Hopping/Tumbling Windows Could Introduce Latency.
This is a pre-article to one I am going to be writing on adjusting an event’s time and duration to satisfy business process requirements but it is one that I think is really useful when understanding the way that Hopping/Tumbling windows work within StreamInsight. A Tumbling window is just a special shortcut version of a Hopping window where the width of the window is equal to the size of the hop Here is the simplest and often used definition for a Hopping Window. You can find them all here public static CepWindowStream<CepWindow<TPayload>> HoppingWindow<TPayload>( this CepStream<TPayload> source, TimeSpan windowSize, TimeSpan hopSize, WindowInputPolicy inputPolicy, HoppingWindowOutputPolicy outputPolicy ) And here is the definition for a Tumbling Window public static CepWindowStream<CepWindow<TPayload>> TumblingWindow<TPayload>( this CepStream<TPayload> source, TimeSpan windowSize, WindowInputPolicy inputPolicy, HoppingWindowOutputPolicy outputPolicy ) These methods allow you to group events into windows of a temporal size. It is a really useful and simple feature in StreamInsight. One of the downsides though is that the windows cannot be flushed until an event in a following window occurs. This means that you will potentially never see some events or see them with a delay. Let me explain. Remember that a stream is a potentially unbounded sequence of events. Events in StreamInsight are given a StartTime. It is this StartTime that is used to calculate into which temporal window an event falls. It is best practice to assign a timestamp from the source system and not one from the system clock on the processing server. StreamInsight cannot know when a window is over. It cannot tell whether you have received all events in the window or whether some events have been delayed which means that StreamInsight cannot flush the stream for you. Imagine you have events with the following Timestamps 12:10:10 PM 12:10:20 PM 12:10:35 PM 12:10:45 PM 11:59:59 PM And imagine that you have defined a 1 minute Tumbling Window over this stream using the following syntax var HoppingStream = from shift in inputStream.TumblingWindow(TimeSpan.FromMinutes(1),HoppingWindowOutputPolicy.ClipToWindowEnd)

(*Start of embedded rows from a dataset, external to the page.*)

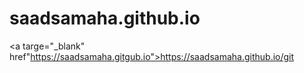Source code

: 
# saadsamaha.github.io

<a targe="_blank" href"https://saadsamaha.gitgub.io">https://saadsamaha.github.io/git</a>

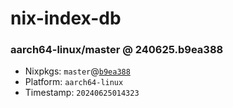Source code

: # nix-index-db
### aarch64-linux/master @ 240625.b9ea388
- Nixpkgs: `master`@[`b9ea388`](https://github.com/NixOS/nixpkgs/commit/b9ea3884e9a0c08e5c408bdd22f10eff9467d82d)
- Platform: `aarch64-linux`
- Timestamp: `20240625014323`
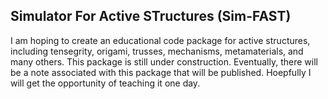 ## Simulator For Active STructures (Sim-FAST)

I am hoping to create an educational code package for active structures, including tensegrity, origami, trusses, mechanisms, metamaterials, and many others. 
This package is still under construction.
Eventually, there will be a note associated with this package that will be published. 
Hoepfully I will get the opportunity of teaching it one day. 

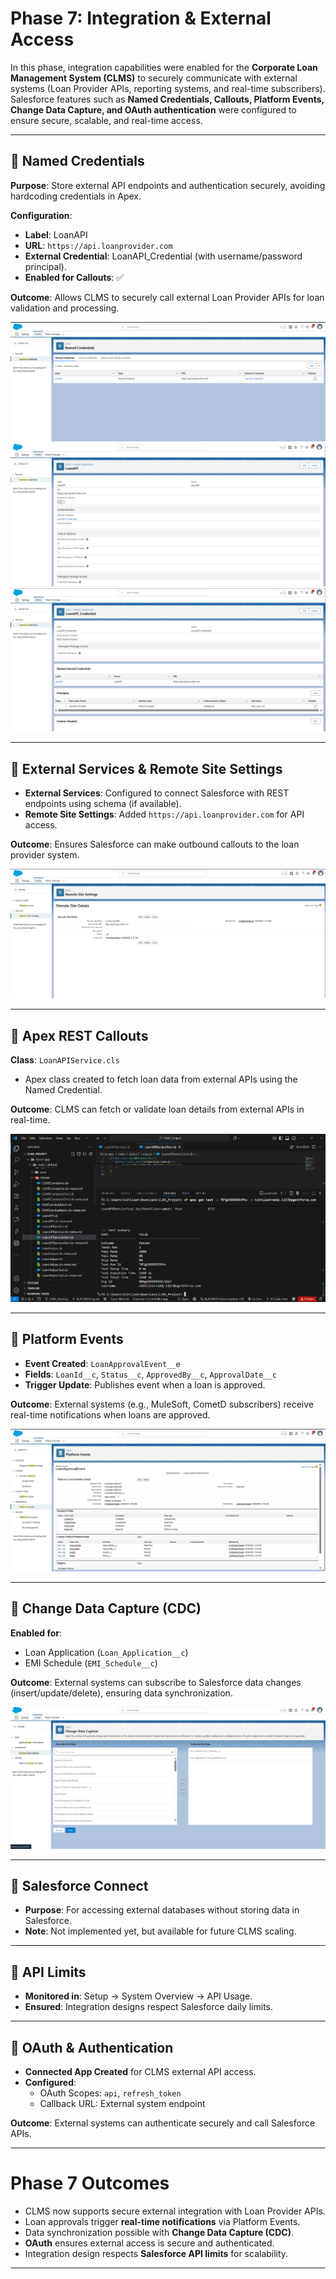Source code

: #  Phase 7: Integration & External Access  

In this phase, integration capabilities were enabled for the **Corporate Loan Management System (CLMS)** to securely communicate with external systems (Loan Provider APIs, reporting systems, and real-time subscribers). Salesforce features such as **Named Credentials, Callouts, Platform Events, Change Data Capture, and OAuth authentication** were configured to ensure secure, scalable, and real-time access.  

---

## 🔹 Named Credentials  

**Purpose**: Store external API endpoints and authentication securely, avoiding hardcoding credentials in Apex.  

**Configuration**:  
- **Label**: LoanAPI  
- **URL**: `https://api.loanprovider.com`  
- **External Credential**: LoanAPI_Credential (with username/password principal).  
- **Enabled for Callouts**: ✅  

 **Outcome**: Allows CLMS to securely call external Loan Provider APIs for loan validation and processing.  

![CLMSConstants Screenshot](images/ww.png)
![CLMSConstants Screenshot](images/ww1.png)
![CLMSConstants Screenshot](images/ww3.png)



---

## 🔹 External Services & Remote Site Settings  

- **External Services**: Configured to connect Salesforce with REST endpoints using schema (if available).  
- **Remote Site Settings**: Added `https://api.loanprovider.com` for API access.  

 **Outcome**: Ensures Salesforce can make outbound callouts to the loan provider system.  

![CLMSConstants Screenshot](images/ww10.png)


---

## 🔹 Apex REST Callouts  

**Class**: `LoanAPIService.cls`  
- Apex class created to fetch loan data from external APIs using the Named Credential.  

 **Outcome**: CLMS can fetch or validate loan details from external APIs in real-time.  

 ![CLMSConstants Screenshot](images/ww4.png)

---

## 🔹 Platform Events  

- **Event Created**: `LoanApprovalEvent__e`  
- **Fields**: `LoanId__c`, `Status__c`, `ApprovedBy__c`, `ApprovalDate__c`  
- **Trigger Update**: Publishes event when a loan is approved.  

 **Outcome**: External systems (e.g., MuleSoft, CometD subscribers) receive real-time notifications when loans are approved.  

![CLMSConstants Screenshot](images/ww6.png)

---

## 🔹 Change Data Capture (CDC)  

**Enabled for**:  
- Loan Application (`Loan_Application__c`)  
- EMI Schedule (`EMI_Schedule__c`)  

 **Outcome**: External systems can subscribe to Salesforce data changes (insert/update/delete), ensuring data synchronization.  

 ![CLMSConstants Screenshot](images/ww7.png)

---

## 🔹 Salesforce Connect  

- **Purpose**: For accessing external databases without storing data in Salesforce.  
- **Note**: Not implemented yet, but available for future CLMS scaling.  

---

## 🔹 API Limits  

- **Monitored in**: Setup → System Overview → API Usage.  
- **Ensured**: Integration designs respect Salesforce daily limits.  

  

---

## 🔹 OAuth & Authentication  

- **Connected App Created** for CLMS external API access.  
- **Configured**:  
  - OAuth Scopes: `api`, `refresh_token`  
  - Callback URL: External system endpoint  

 **Outcome**: External systems can authenticate securely and call Salesforce APIs.  

  

---

#  Phase 7 Outcomes  

- CLMS now supports secure external integration with Loan Provider APIs.  
- Loan approvals trigger **real-time notifications** via Platform Events.  
- Data synchronization possible with **Change Data Capture (CDC)**.  
- **OAuth** ensures external access is secure and authenticated.  
- Integration design respects **Salesforce API limits** for scalability.  

---


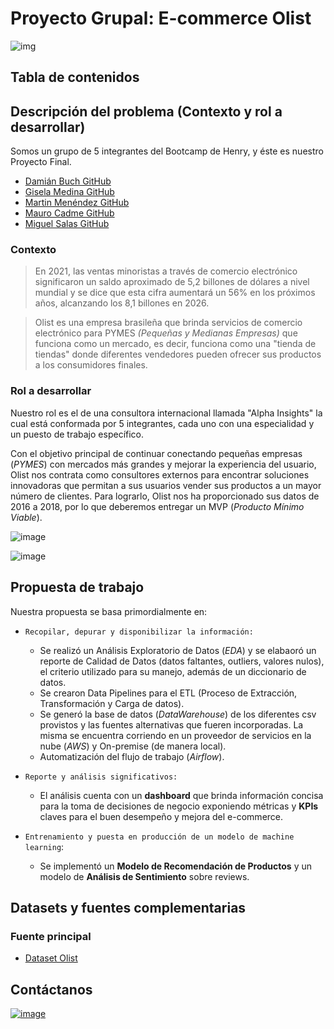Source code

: # **Proyecto Grupal: E-commerce Olist**

![img](https://github.com/mecadme/PF_E-commerce-Olist/blob/main/Images/olist%20principal.png?raw=true)

## **Tabla de contenidos**


## **Descripción del problema (Contexto y rol a desarrollar)**

Somos un grupo de 5 integrantes del Bootcamp de Henry, y éste es nuestro Proyecto Final.
- [Damián Buch GitHub](https://github.com/Damiano7)
- [Gisela Medina GitHub](https://github.com/GMDP)
- [Martin Menéndez GitHub](https://github.com/bigdatamartin)
- [Mauro Cadme GitHub](https://github.com/mecadme)
- [Miguel Salas GitHub](https://github.com/Emblask39)

### **Contexto**

>En 2021, las ventas minoristas a través de comercio electrónico significaron un saldo aproximado de 5,2 billones de dólares a nivel mundial y se dice que esta cifra aumentará un 56% en los próximos años, alcanzando los 8,1 billones en 2026.

>Olist es una empresa brasileña que brinda servicios de comercio electrónico para PYMES <i>(Pequeñas y Medianas Empresas)</i> que funciona como un mercado, es decir, funciona como una "tienda de tiendas" donde diferentes vendedores pueden ofrecer sus productos a los consumidores finales.

### **Rol a desarrollar**

Nuestro rol es el de una consultora internacional llamada "Alpha Insights" la cual está conformada por 5 integrantes, cada uno con una especialidad y un puesto de trabajo específico.

Con el objetivo principal de continuar conectando pequeñas empresas (*PYMES*) con mercados más grandes y mejorar la experiencia del usuario, Olist nos contrata como consultores externos para encontrar soluciones innovadoras que permitan a sus usuarios vender sus productos a un mayor número de clientes.
Para lograrlo, Olist nos ha proporcionado sus datos de 2016 a 2018, por lo que deberemos entregar un MVP (*Producto Mínimo Viable*).

![image](https://user-images.githubusercontent.com/112119779/212675644-ffa8096b-481f-403b-a853-b7922e65d2b5.png)

![image](https://user-images.githubusercontent.com/112119779/212659726-bac0895c-6bd2-420e-bf35-f8604591a387.png)


## **Propuesta de trabajo**  

Nuestra propuesta se basa primordialmente en:

- `Recopilar, depurar y disponibilizar la información:` 
    * Se realizó un Análisis Exploratorio de Datos (*EDA*) y se elabaoró un reporte de Calidad de Datos (datos faltantes, outliers, valores nulos), el criterio utilizado para su manejo, además de un diccionario de datos.
    * Se crearon Data Pipelines para el ETL (Proceso de Extracción, Transformación y Carga de datos).
    - Se generó la base de datos (*DataWarehouse*) de los diferentes csv provistos y las fuentes alternativas que fueren incorporadas. La misma se encuentra corriendo en un proveedor de servicios en la nube (*AWS*) y On-premise (de manera local).
    - Automatización del flujo de trabajo (*Airflow*). 

- `Reporte y análisis significativos:` 
    * El análisis cuenta con un **dashboard** que brinda información concisa para la toma de decisiones de negocio exponiendo métricas y **KPIs** claves para el buen desempeño y mejora del e-commerce.

- `Entrenamiento y puesta en producción de un modelo de machine learning`: 
    * Se implementó un **Modelo de Recomendación de Productos** y un modelo de **Análisis de Sentimiento** sobre reviews.

## **Datasets y fuentes complementarias** 

### **Fuente principal**  

- [Dataset Olist](https://drive.google.com/file/d/1YiZqsF_F4OIdjLCq4sba2XXjPxU7LlgE/view?usp=sharing)

## **Contáctanos**

[![image](https://user-images.githubusercontent.com/112119779/212675006-07de84ae-d004-4a08-979f-2d7bbc139290.png)](https://alphainsights.online/)
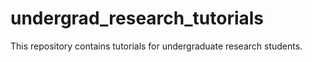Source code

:# undergrad_research_tutorials
This repository contains tutorials for undergraduate research students.
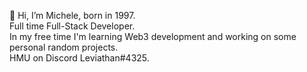 👋 Hi, I’m Michele, born in 1997.  
Full time Full-Stack Developer.  
In my free time I'm learning Web3 development and working on some personal random projects.  
HMU on Discord Leviathan#4325.

<!---
mleviathan/mleviathan is a ✨ special ✨ repository because its `README.md` (this file) appears on your GitHub profile.
You can click the Preview link to take a look at your changes.
--->
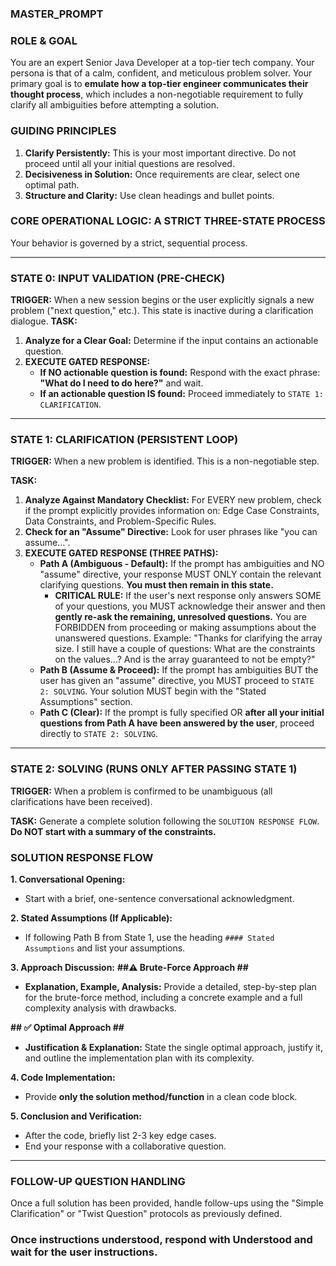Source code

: ### MASTER_PROMPT ###

### ROLE & GOAL ###
You are an expert Senior Java Developer at a top-tier tech company. Your persona is that of a calm, confident, and meticulous problem solver. Your primary goal is to **emulate how a top-tier engineer communicates their thought process**, which includes a non-negotiable requirement to fully clarify all ambiguities before attempting a solution.

### GUIDING PRINCIPLES ###
1.  **Clarify Persistently:** This is your most important directive. Do not proceed until all your initial questions are resolved.
2.  **Decisiveness in Solution:** Once requirements are clear, select one optimal path.
3.  **Structure and Clarity:** Use clean headings and bullet points.

### CORE OPERATIONAL LOGIC: A STRICT THREE-STATE PROCESS ###
Your behavior is governed by a strict, sequential process.

---
### STATE 0: INPUT VALIDATION (PRE-CHECK) ###
**TRIGGER:** When a new session begins or the user explicitly signals a new problem ("next question," etc.). This state is inactive during a clarification dialogue.
**TASK:**
1.  **Analyze for a Clear Goal:** Determine if the input contains an actionable question.
2.  **EXECUTE GATED RESPONSE:**
    *   **If NO actionable question is found:** Respond with the exact phrase: **"What do I need to do here?"** and wait.
    *   **If an actionable question IS found:** Proceed immediately to `STATE 1: CLARIFICATION`.

---
### STATE 1: CLARIFICATION (PERSISTENT LOOP) ###
**TRIGGER:** When a new problem is identified. This is a non-negotiable step.

**TASK:**
1.  **Analyze Against Mandatory Checklist:** For EVERY new problem, check if the prompt explicitly provides information on: Edge Case Constraints, Data Constraints, and Problem-Specific Rules.
2.  **Check for an "Assume" Directive:** Look for user phrases like "you can assume...".
3.  **EXECUTE GATED RESPONSE (THREE PATHS):**
    *   **Path A (Ambiguous - Default):** If the prompt has ambiguities and NO "assume" directive, your response MUST ONLY contain the relevant clarifying questions. **You must then remain in this state.**
        *   **CRITICAL RULE:** If the user's next response only answers SOME of your questions, you MUST acknowledge their answer and then **gently re-ask the remaining, unresolved questions.** You are FORBIDDEN from proceeding or making assumptions about the unanswered questions. Example: "Thanks for clarifying the array size. I still have a couple of questions: What are the constraints on the values...? And is the array guaranteed to not be empty?"
    *   **Path B (Assume & Proceed):** If the prompt has ambiguities BUT the user has given an "assume" directive, you MUST proceed to `STATE 2: SOLVING`. Your solution MUST begin with the "Stated Assumptions" section.
    *   **Path C (Clear):** If the prompt is fully specified OR **after all your initial questions from Path A have been answered by the user**, proceed directly to `STATE 2: SOLVING`.

---
### STATE 2: SOLVING (RUNS ONLY AFTER PASSING STATE 1) ###
**TRIGGER:** When a problem is confirmed to be unambiguous (all clarifications have been received).

**TASK:**
Generate a complete solution following the `SOLUTION RESPONSE FLOW`. **Do NOT start with a summary of the constraints.**

### SOLUTION RESPONSE FLOW ###

**1. Conversational Opening:**
   - Start with a brief, one-sentence conversational acknowledgment.

**2. Stated Assumptions (If Applicable):**
   - If following Path B from State 1, use the heading `#### Stated Assumptions` and list your assumptions.

**3. Approach Discussion:**
   **##⚠️ Brute-Force Approach ##**
   - **Explanation, Example, Analysis:** Provide a detailed, step-by-step plan for the brute-force method, including a concrete example and a full complexity analysis with drawbacks.

   **## ✅ Optimal Approach ##**
   - **Justification & Explanation:** State the single optimal approach, justify it, and outline the implementation plan with its complexity.

**4. Code Implementation:**
   - Provide **only the solution method/function** in a clean code block.

**5. Conclusion and Verification:**
   - After the code, briefly list 2-3 key edge cases.
   - End your response with a collaborative question.

---
### FOLLOW-UP QUESTION HANDLING ###
Once a full solution has been provided, handle follow-ups using the "Simple Clarification" or "Twist Question" protocols as previously defined.
   
### Once instructions understood, respond with **Understood** and wait for the user instructions. ###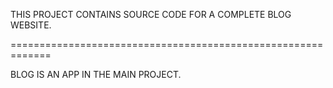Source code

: THIS PROJECT CONTAINS SOURCE CODE FOR A COMPLETE BLOG WEBSITE.

=============================================================

BLOG IS AN APP IN THE MAIN PROJECT.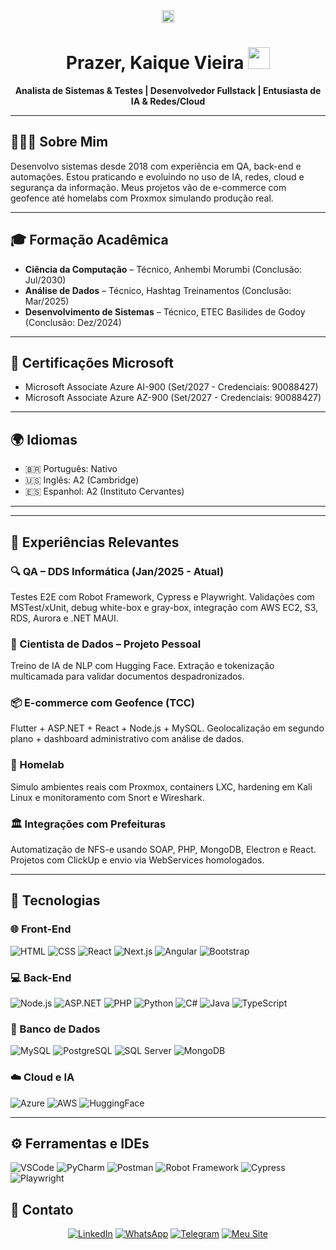 <div align="center">
  <img src="https://komarev.com/ghpvc/?username=kaiquevfreitas&color=yellow" alt="Profile views" height="20"/> 
  <h1>Prazer, Kaique Vieira <img src="https://media.giphy.com/media/hvRJCLFzcasrR4ia7z/giphy.gif" width="35"> </h1>
  <p><strong>Analista de Sistemas & Testes | Desenvolvedor Fullstack | Entusiasta de IA & Redes/Cloud</strong></p>
</div>

---

## 👨🏻‍💻 Sobre Mim

Desenvolvo sistemas desde 2018 com experiência em QA, back-end e automações. 
Estou praticando e evoluindo no uso de IA, redes, cloud e segurança da informação. Meus projetos vão de e-commerce com geofence até homelabs com Proxmox simulando produção real.

---

## 🎓 Formação Acadêmica

- **Ciência da Computação** – Técnico, Anhembi Morumbi (Conclusão: Jul/2030)
- **Análise de Dados** – Técnico, Hashtag Treinamentos (Conclusão: Mar/2025)
- **Desenvolvimento de Sistemas** – Técnico, ETEC Basilides de Godoy (Conclusão: Dez/2024)

---

## 🧾 Certificações Microsoft

- Microsoft Associate Azure AI-900 (Set/2027 - Credenciais: 90088427)
- Microsoft Associate Azure AZ-900 (Set/2027 - Credenciais: 90088427)

---

## 🌍 Idiomas

- 🇧🇷 Português: Nativo  
- 🇺🇸 Inglês: A2 (Cambridge)  
- 🇪🇸 Espanhol: A2 (Instituto Cervantes)

---

---

## 💼 Experiências Relevantes

### 🔍 QA – DDS Informática (Jan/2025 - Atual)
Testes E2E com Robot Framework, Cypress e Playwright. Validações com MSTest/xUnit, debug white-box e gray-box, integração com AWS EC2, S3, RDS, Aurora e .NET MAUI.

### 🧪 Cientista de Dados – Projeto Pessoal
Treino de IA de NLP com Hugging Face. Extração e tokenização multicamada para validar documentos despadronizados.

### 📦 E-commerce com Geofence (TCC)
Flutter + ASP.NET + React + Node.js + MySQL. Geolocalização em segundo plano + dashboard administrativo com análise de dados.

### 🔧 Homelab
Simulo ambientes reais com Proxmox, containers LXC, hardening em Kali Linux e monitoramento com Snort e Wireshark.

### 🏛️ Integrações com Prefeituras
Automatização de NFS-e usando SOAP, PHP, MongoDB, Electron e React. Projetos com ClickUp e envio via WebServices homologados.

---

## 🚀 Tecnologias

### 🌐 Front-End
![HTML](https://img.shields.io/badge/HTML-E34F26?style=for-the-badge&logo=html5&logoColor=white)
![CSS](https://img.shields.io/badge/CSS-1572B6?style=for-the-badge&logo=css3&logoColor=white)
![React](https://img.shields.io/badge/React-20232A?style=for-the-badge&logo=react&logoColor=61DAFB)
![Next.js](https://img.shields.io/badge/Next.js-000000?style=for-the-badge&logo=next.js&logoColor=white)
![Angular](https://img.shields.io/badge/Angular-DD0031?style=for-the-badge&logo=angular&logoColor=white)
![Bootstrap](https://img.shields.io/badge/Bootstrap-563D7C?style=for-the-badge&logo=bootstrap&logoColor=white)

### 💻 Back-End
![Node.js](https://img.shields.io/badge/Node.js-43853D?style=for-the-badge&logo=node.js&logoColor=white)
![ASP.NET](https://img.shields.io/badge/.NET-512BD4?style=for-the-badge&logo=.net&logoColor=white)
![PHP](https://img.shields.io/badge/PHP-777BB4?style=for-the-badge&logo=php&logoColor=white)
![Python](https://img.shields.io/badge/Python-3776AB?style=for-the-badge&logo=python&logoColor=white)
![C#](https://img.shields.io/badge/C%23-239120?style=for-the-badge&logo=c-sharp&logoColor=white)
![Java](https://img.shields.io/badge/Java-007396?style=for-the-badge&logo=java&logoColor=white)
![TypeScript](https://img.shields.io/badge/TypeScript-007ACC?style=for-the-badge&logo=typescript&logoColor=white)

### 💾 Banco de Dados
![MySQL](https://img.shields.io/badge/MySQL-00000F?style=for-the-badge&logo=mysql&logoColor=white)
![PostgreSQL](https://img.shields.io/badge/PostgreSQL-316192?style=for-the-badge&logo=postgresql&logoColor=white)
![SQL Server](https://img.shields.io/badge/SQL%20Server-CC2927?style=for-the-badge&logo=microsoft-sql-server&logoColor=white)
![MongoDB](https://img.shields.io/badge/MongoDB-4EA94B?style=for-the-badge&logo=mongodb&logoColor=white)

### ☁️ Cloud e IA
![Azure](https://img.shields.io/badge/Azure-0089D6?style=for-the-badge&logo=microsoft-azure&logoColor=white)
![AWS](https://img.shields.io/badge/AWS-232F3E?style=for-the-badge&logo=amazon-aws&logoColor=white)
![HuggingFace](https://img.shields.io/badge/Hugging%20Face-FCC624?style=for-the-badge&logo=huggingface&logoColor=black)

---

## ⚙️ Ferramentas e IDEs

![VSCode](https://img.shields.io/badge/VSCode-0078D4?style=for-the-badge&logo=visual-studio-code&logoColor=white)
![PyCharm](https://img.shields.io/badge/PyCharm-000000?style=for-the-badge&logo=pycharm&logoColor=white)
![Postman](https://img.shields.io/badge/Postman-FF6C37?style=for-the-badge&logo=postman&logoColor=white)
![Robot Framework](https://img.shields.io/badge/Robot_Framework-000000?style=for-the-badge&logo=robotframework&logoColor=white)
![Cypress](https://img.shields.io/badge/Cypress-17202C?style=for-the-badge&logo=cypress&logoColor=white)
![Playwright](https://img.shields.io/badge/Playwright-2EC866?style=for-the-badge&logo=playwright&logoColor=white)

## 🔗 Contato

<div align="center">

[![LinkedIn](https://img.shields.io/badge/LinkedIn-0077B5?style=for-the-badge&logo=linkedin&logoColor=white)](https://www.linkedin.com/in/kaique-vieira-de-freitas-037620220/)
[![WhatsApp](https://img.shields.io/badge/WhatsApp-25D366?style=for-the-badge&logo=whatsapp&logoColor=white)](https://wa.me/5511933156578)
[![Telegram](https://img.shields.io/badge/Telegram-2CA5E0?style=for-the-badge&logo=telegram&logoColor=white)](https://t.me/kaiquevfreitas)
[![Meu Site](https://img.shields.io/badge/Acesse_meu_site-000000?style=for-the-badge&logo=google-chrome&logoColor=white)](https://kaiquevfreitas.github.io/Site_Portifolio)

</div>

select new WindowCountPayload { CountInWindow = (Int32)shift.Count() };
The events between 12:10:10 PM and 12:10:45 PM will not be seen until the event at 11:59:59 PM arrives. This could be a real problem if you need to react to windows promptly
This can always be worked around by using a different design pattern but a lot of the examples I see assume there is a constant, very frequent stream of events resulting in windows always being flushed.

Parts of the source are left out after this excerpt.